Exercise details => In the listing that follows, the lines starting at the one containing "or inventory objects." and ending at the one containing "- - public override void" are to be returned exactly, both boundary lines included, and no others.
Start of Supplied records
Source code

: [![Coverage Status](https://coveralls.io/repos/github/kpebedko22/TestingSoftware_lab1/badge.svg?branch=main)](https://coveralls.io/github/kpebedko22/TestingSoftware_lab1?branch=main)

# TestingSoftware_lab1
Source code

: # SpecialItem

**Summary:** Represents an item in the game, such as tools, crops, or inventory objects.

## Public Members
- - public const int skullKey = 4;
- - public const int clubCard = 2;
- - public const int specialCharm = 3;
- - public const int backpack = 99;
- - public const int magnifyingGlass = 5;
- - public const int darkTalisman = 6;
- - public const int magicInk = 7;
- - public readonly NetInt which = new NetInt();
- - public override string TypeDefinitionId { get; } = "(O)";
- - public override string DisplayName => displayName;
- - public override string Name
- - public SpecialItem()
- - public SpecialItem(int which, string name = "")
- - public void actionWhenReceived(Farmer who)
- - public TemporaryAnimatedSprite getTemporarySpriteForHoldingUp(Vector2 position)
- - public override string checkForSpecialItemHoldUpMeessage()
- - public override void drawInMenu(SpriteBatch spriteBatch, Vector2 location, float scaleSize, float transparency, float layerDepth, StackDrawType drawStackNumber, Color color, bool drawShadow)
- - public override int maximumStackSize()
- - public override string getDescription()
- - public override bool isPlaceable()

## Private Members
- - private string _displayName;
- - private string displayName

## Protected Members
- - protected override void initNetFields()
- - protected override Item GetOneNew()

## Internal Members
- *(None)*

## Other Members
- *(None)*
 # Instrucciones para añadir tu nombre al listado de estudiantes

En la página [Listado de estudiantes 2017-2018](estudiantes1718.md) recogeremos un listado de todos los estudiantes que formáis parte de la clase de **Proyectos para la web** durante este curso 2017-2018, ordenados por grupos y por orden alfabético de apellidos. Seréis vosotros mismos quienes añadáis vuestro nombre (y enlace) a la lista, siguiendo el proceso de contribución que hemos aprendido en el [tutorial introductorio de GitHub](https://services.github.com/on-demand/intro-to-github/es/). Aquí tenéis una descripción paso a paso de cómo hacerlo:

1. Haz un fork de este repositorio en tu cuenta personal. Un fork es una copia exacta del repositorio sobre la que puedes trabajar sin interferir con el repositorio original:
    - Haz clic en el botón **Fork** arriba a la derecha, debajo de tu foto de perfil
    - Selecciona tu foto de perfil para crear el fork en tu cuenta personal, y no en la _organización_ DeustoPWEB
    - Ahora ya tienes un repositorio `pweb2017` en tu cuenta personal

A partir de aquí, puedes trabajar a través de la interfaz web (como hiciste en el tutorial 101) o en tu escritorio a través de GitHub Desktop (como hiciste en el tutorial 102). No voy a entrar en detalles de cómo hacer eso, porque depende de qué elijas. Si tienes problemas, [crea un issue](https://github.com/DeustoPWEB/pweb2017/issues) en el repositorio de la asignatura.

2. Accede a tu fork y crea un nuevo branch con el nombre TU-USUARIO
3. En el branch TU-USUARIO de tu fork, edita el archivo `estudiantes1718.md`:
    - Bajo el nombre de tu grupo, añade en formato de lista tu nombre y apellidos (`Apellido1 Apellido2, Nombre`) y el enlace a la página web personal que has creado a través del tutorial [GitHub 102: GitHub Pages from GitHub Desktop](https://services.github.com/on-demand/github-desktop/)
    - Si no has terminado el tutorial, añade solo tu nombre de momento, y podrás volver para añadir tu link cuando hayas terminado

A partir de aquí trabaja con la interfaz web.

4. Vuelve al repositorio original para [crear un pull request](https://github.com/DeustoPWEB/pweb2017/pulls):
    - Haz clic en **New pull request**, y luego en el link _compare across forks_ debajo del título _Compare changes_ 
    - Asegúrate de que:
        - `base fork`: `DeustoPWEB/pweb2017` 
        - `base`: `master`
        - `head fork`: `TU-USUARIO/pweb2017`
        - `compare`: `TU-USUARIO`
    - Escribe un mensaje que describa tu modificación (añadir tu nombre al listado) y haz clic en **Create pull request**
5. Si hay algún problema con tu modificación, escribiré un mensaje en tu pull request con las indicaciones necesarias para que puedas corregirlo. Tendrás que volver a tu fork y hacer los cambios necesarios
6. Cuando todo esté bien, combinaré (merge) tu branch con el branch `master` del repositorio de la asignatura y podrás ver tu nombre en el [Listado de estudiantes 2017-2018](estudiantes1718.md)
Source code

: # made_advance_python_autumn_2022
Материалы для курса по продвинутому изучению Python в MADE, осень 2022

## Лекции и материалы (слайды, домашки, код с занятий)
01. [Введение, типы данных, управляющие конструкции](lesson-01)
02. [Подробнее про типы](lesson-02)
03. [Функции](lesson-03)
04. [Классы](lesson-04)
End of Supplied records
Written response =>
**Summary:** Represents an item in the game, such as tools, crops, or inventory objects.

## Public Members
- - public const int skullKey = 4;
- - public const int clubCard = 2;
- - public const int specialCharm = 3;
- - public const int backpack = 99;
- - public const int magnifyingGlass = 5;
- - public const int darkTalisman = 6;
- - public const int magicInk = 7;
- - public readonly NetInt which = new NetInt();
- - public override string TypeDefinitionId { get; } = "(O)";
- - public override string DisplayName => displayName;
- - public override string Name
- - public SpecialItem()
- - public SpecialItem(int which, string name = "")
- - public void actionWhenReceived(Farmer who)
- - public TemporaryAnimatedSprite getTemporarySpriteForHoldingUp(Vector2 position)
- - public override string checkForSpecialItemHoldUpMeessage()
- - public override void drawInMenu(SpriteBatch spriteBatch, Vector2 location, float scaleSize, float transparency, float layerDepth, StackDrawType drawStackNumber, Color color, bool drawShadow)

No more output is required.